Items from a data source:

- - - -

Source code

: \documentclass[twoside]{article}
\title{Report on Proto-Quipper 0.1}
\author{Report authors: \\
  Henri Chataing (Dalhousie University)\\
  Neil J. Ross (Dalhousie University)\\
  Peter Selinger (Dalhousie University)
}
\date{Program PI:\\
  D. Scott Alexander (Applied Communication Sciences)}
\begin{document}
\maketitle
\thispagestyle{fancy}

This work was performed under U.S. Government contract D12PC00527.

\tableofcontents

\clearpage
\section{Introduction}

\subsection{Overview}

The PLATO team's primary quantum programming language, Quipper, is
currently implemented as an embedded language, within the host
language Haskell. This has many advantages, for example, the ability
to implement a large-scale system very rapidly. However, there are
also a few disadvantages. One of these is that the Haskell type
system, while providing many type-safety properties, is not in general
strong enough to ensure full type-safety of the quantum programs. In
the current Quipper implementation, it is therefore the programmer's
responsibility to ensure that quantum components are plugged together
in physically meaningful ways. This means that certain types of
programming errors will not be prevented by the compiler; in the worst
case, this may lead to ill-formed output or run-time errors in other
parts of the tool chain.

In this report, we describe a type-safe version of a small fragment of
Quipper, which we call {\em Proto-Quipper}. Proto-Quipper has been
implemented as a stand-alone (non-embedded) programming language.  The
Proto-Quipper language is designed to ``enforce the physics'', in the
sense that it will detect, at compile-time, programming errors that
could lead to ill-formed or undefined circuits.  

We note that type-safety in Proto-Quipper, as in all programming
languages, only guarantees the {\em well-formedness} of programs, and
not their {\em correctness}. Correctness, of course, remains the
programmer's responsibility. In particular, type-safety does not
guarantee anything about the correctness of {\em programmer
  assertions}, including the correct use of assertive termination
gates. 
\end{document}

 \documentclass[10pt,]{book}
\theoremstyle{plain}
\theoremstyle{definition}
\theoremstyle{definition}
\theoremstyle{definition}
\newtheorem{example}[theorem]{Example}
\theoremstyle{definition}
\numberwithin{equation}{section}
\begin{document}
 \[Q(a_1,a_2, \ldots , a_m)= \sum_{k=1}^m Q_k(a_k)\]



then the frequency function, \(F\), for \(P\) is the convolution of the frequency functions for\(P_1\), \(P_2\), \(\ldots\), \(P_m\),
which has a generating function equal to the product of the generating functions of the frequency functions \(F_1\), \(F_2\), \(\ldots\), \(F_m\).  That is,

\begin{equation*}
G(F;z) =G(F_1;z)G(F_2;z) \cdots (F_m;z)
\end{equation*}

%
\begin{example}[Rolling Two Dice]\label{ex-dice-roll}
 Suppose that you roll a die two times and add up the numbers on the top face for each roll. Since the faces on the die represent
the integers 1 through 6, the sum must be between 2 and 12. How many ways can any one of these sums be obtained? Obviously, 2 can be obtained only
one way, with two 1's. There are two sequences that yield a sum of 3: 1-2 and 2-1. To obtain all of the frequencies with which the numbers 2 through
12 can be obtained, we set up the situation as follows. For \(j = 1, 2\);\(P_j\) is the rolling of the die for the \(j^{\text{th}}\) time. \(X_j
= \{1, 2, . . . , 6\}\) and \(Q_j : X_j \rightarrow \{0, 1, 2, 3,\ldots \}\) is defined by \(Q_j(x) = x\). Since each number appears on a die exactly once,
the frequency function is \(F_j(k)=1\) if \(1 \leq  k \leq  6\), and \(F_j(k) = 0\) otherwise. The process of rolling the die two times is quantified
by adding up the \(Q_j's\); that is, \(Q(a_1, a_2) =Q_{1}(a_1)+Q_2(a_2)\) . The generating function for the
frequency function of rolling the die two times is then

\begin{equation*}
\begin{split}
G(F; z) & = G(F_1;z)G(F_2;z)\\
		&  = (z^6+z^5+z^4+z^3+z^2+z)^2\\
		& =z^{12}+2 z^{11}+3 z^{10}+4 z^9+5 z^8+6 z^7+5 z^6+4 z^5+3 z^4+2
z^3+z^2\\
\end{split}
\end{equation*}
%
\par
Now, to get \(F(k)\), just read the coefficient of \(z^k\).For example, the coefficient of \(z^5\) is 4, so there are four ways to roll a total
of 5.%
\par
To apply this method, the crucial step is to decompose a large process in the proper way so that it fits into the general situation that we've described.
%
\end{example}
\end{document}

- - - -

Every line of the entries that includes "errors" must be copied into the answer.

### TASK RESPONSE:
programming errors will not be prevented by the compiler; in the worst
case, this may lead to ill-formed output or run-time errors in other
sense that it will detect, at compile-time, programming errors that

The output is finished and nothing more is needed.